___ Data for the task

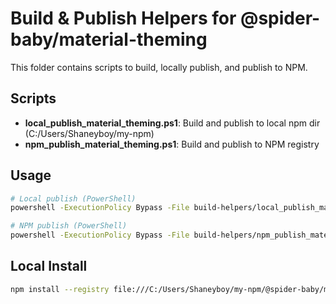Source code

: # Build & Publish Helpers for @spider-baby/material-theming

This folder contains scripts to build, locally publish, and publish to NPM.

## Scripts

- **local_publish_material_theming.ps1**: Build and publish to local npm dir (C:/Users/Shaneyboy/my-npm)
- **npm_publish_material_theming.ps1**: Build and publish to NPM registry

## Usage

```sh
# Local publish (PowerShell)
powershell -ExecutionPolicy Bypass -File build-helpers/local_publish_material_theming.ps1

# NPM publish (PowerShell)
powershell -ExecutionPolicy Bypass -File build-helpers/npm_publish_material_theming.ps1
```

## Local Install

```sh
npm install --registry file:///C:/Users/Shaneyboy/my-npm/@spider-baby/material-theming
```
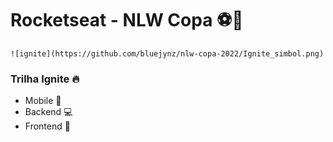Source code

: # Rocketseat - NLW Copa :soccer::rocket:

```
![ignite](https://github.com/bluejynz/nlw-copa-2022/Ignite_simbol.png)
```

### Trilha Ignite :fire:

- Mobile :mobile_phone_off:
- Backend :computer:
- Frontend :art:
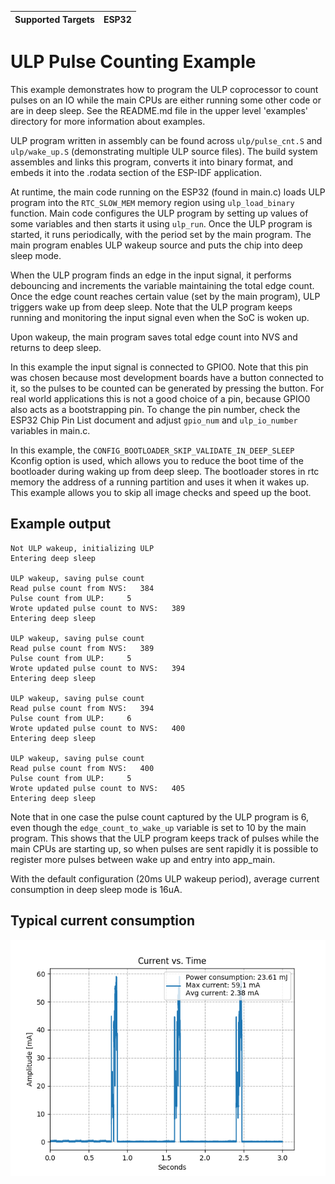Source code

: | Supported Targets | ESP32 |
| ----------------- | ----- |

# ULP Pulse Counting Example

This example demonstrates how to program the ULP coprocessor to count pulses on an IO while the main CPUs are either running some other code or are in deep sleep. See the README.md file in the upper level 'examples' directory for more information about examples.

ULP program written in assembly can be found across `ulp/pulse_cnt.S` and `ulp/wake_up.S` (demonstrating multiple ULP source files). The build system assembles and links this program, converts it into binary format, and embeds it into the .rodata section of the ESP-IDF application.
 
At runtime, the main code running on the ESP32 (found in main.c) loads ULP program into the `RTC_SLOW_MEM` memory region using `ulp_load_binary` function. Main code configures the ULP program by setting up values of some variables and then starts it using `ulp_run`. Once the ULP program is started, it runs periodically, with the period set by the main program. The main program enables ULP wakeup source and puts the chip into deep sleep mode.

When the ULP program finds an edge in the input signal, it performs debouncing and increments the variable maintaining the total edge count. Once the edge count reaches certain value (set by the main program), ULP triggers wake up from deep sleep. Note that the ULP program keeps running and monitoring the input signal even when the SoC is woken up.

Upon wakeup, the main program saves total edge count into NVS and returns to deep sleep.  

In this example the input signal is connected to GPIO0. Note that this pin was chosen because most development boards have a button connected to it, so the pulses to be counted can be generated by pressing the button. For real world applications this is not a good choice of a pin, because GPIO0 also acts as a bootstrapping pin. To change the pin number, check the ESP32 Chip Pin List document and adjust `gpio_num` and `ulp_io_number` variables in main.c.

In this example, the `CONFIG_BOOTLOADER_SKIP_VALIDATE_IN_DEEP_SLEEP` Kconfig option is used, which allows you to reduce the boot time of the bootloader during waking up from deep sleep. The bootloader stores in rtc memory the address of a running partition and uses it when it wakes up. This example allows you to skip all image checks and speed up the boot.

## Example output

```
Not ULP wakeup, initializing ULP
Entering deep sleep

ULP wakeup, saving pulse count
Read pulse count from NVS:   384
Pulse count from ULP:     5
Wrote updated pulse count to NVS:   389
Entering deep sleep

ULP wakeup, saving pulse count
Read pulse count from NVS:   389
Pulse count from ULP:     5
Wrote updated pulse count to NVS:   394
Entering deep sleep

ULP wakeup, saving pulse count
Read pulse count from NVS:   394
Pulse count from ULP:     6
Wrote updated pulse count to NVS:   400
Entering deep sleep

ULP wakeup, saving pulse count
Read pulse count from NVS:   400
Pulse count from ULP:     5
Wrote updated pulse count to NVS:   405
Entering deep sleep
```

Note that in one case the pulse count captured by the ULP program is 6, even though the `edge_count_to_wake_up` variable is set to 10 by the main program. This shows that the ULP program keeps track of pulses while the main CPUs are starting up, so when pulses are sent rapidly it is possible to register more pulses between wake up and entry into app_main.

With the default configuration (20ms ULP wakeup period), average current consumption in deep sleep mode is 16uA.

## Typical current consumption

![CurrentConsumption](image/ulp_power_graph.png)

______

## Exercise aim:
Every line above must appear in the answer unchanged, and no picture may appear in it.

## Answer space:
Source code

: # Build & Publish Helpers for @spider-baby/material-theming

This folder contains scripts to build, locally publish, and publish to NPM.

## Scripts

- **local_publish_material_theming.ps1**: Build and publish to local npm dir (C:/Users/Shaneyboy/my-npm)
- **npm_publish_material_theming.ps1**: Build and publish to NPM registry

## Usage

```sh
# Local publish (PowerShell)
powershell -ExecutionPolicy Bypass -File build-helpers/local_publish_material_theming.ps1

# NPM publish (PowerShell)
powershell -ExecutionPolicy Bypass -File build-helpers/npm_publish_material_theming.ps1
```

## Local Install

```sh
npm install --registry file:///C:/Users/Shaneyboy/my-npm/@spider-baby/material-theming
```
Source code

: # Rocketseat - NLW Copa :soccer::rocket:

```
![ignite](https://github.com/bluejynz/nlw-copa-2022/Ignite_simbol.png)
```

### Trilha Ignite :fire:

- Mobile :mobile_phone_off:
- Backend :computer:
- Frontend :art:
Source code

: | Supported Targets | ESP32 |
| ----------------- | ----- |

# ULP Pulse Counting Example

This example demonstrates how to program the ULP coprocessor to count pulses on an IO while the main CPUs are either running some other code or are in deep sleep. See the README.md file in the upper level 'examples' directory for more information about examples.

ULP program written in assembly can be found across `ulp/pulse_cnt.S` and `ulp/wake_up.S` (demonstrating multiple ULP source files). The build system assembles and links this program, converts it into binary format, and embeds it into the .rodata section of the ESP-IDF application.
 
At runtime, the main code running on the ESP32 (found in main.c) loads ULP program into the `RTC_SLOW_MEM` memory region using `ulp_load_binary` function. Main code configures the ULP program by setting up values of some variables and then starts it using `ulp_run`. Once the ULP program is started, it runs periodically, with the period set by the main program. The main program enables ULP wakeup source and puts the chip into deep sleep mode.

When the ULP program finds an edge in the input signal, it performs debouncing and increments the variable maintaining the total edge count. Once the edge count reaches certain value (set by the main program), ULP triggers wake up from deep sleep. Note that the ULP program keeps running and monitoring the input signal even when the SoC is woken up.

Upon wakeup, the main program saves total edge count into NVS and returns to deep sleep.  

In this example the input signal is connected to GPIO0. Note that this pin was chosen because most development boards have a button connected to it, so the pulses to be counted can be generated by pressing the button. For real world applications this is not a good choice of a pin, because GPIO0 also acts as a bootstrapping pin. To change the pin number, check the ESP32 Chip Pin List document and adjust `gpio_num` and `ulp_io_number` variables in main.c.

In this example, the `CONFIG_BOOTLOADER_SKIP_VALIDATE_IN_DEEP_SLEEP` Kconfig option is used, which allows you to reduce the boot time of the bootloader during waking up from deep sleep. The bootloader stores in rtc memory the address of a running partition and uses it when it wakes up. This example allows you to skip all image checks and speed up the boot.

## Example output

```
Not ULP wakeup, initializing ULP
Entering deep sleep

ULP wakeup, saving pulse count
Read pulse count from NVS:   384
Pulse count from ULP:     5
Wrote updated pulse count to NVS:   389
Entering deep sleep

ULP wakeup, saving pulse count
Read pulse count from NVS:   389
Pulse count from ULP:     5
Wrote updated pulse count to NVS:   394
Entering deep sleep

ULP wakeup, saving pulse count
Read pulse count from NVS:   394
Pulse count from ULP:     6
Wrote updated pulse count to NVS:   400
Entering deep sleep

ULP wakeup, saving pulse count
Read pulse count from NVS:   400
Pulse count from ULP:     5
Wrote updated pulse count to NVS:   405
Entering deep sleep
```

Note that in one case the pulse count captured by the ULP program is 6, even though the `edge_count_to_wake_up` variable is set to 10 by the main program. This shows that the ULP program keeps track of pulses while the main CPUs are starting up, so when pulses are sent rapidly it is possible to register more pulses between wake up and entry into app_main.

With the default configuration (20ms ULP wakeup period), average current consumption in deep sleep mode is 16uA.

## Typical current consumption

![CurrentConsumption](image/ulp_power_graph.png)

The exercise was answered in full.